* **WHAT THE TASK ASKS**
Nothing is to be left out: repeat every entry exactly as given.

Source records
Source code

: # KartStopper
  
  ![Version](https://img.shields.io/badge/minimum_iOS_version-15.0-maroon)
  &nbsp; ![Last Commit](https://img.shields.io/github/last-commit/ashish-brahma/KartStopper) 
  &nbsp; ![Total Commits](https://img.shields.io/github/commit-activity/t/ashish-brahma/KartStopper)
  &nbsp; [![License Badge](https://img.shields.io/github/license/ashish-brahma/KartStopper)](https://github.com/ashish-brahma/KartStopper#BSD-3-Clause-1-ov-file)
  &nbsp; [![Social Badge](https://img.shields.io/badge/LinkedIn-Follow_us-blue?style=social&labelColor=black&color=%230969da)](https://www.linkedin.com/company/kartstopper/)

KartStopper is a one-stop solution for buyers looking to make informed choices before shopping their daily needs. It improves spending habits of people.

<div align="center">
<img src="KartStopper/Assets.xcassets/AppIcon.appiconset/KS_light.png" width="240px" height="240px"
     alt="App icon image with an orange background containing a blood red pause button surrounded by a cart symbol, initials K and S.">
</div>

* **ANSWER BOX**
Source code

: # KartStopper
  
  ![Version](https://img.shields.io/badge/minimum_iOS_version-15.0-maroon)
  &nbsp; ![Last Commit](https://img.shields.io/github/last-commit/ashish-brahma/KartStopper) 
  &nbsp; ![Total Commits](https://img.shields.io/github/commit-activity/t/ashish-brahma/KartStopper)
  &nbsp; [![License Badge](https://img.shields.io/github/license/ashish-brahma/KartStopper)](https://github.com/ashish-brahma/KartStopper#BSD-3-Clause-1-ov-file)
  &nbsp; [![Social Badge](https://img.shields.io/badge/LinkedIn-Follow_us-blue?style=social&labelColor=black&color=%230969da)](https://www.linkedin.com/company/kartstopper/)

KartStopper is a one-stop solution for buyers looking to make informed choices before shopping their daily needs. It improves spending habits of people.

<div align="center">
<img src="KartStopper/Assets.xcassets/AppIcon.appiconset/KS_light.png" width="240px" height="240px"
     alt="App icon image with an orange background containing a blood red pause button surrounded by a cart symbol, initials K and S.">
</div>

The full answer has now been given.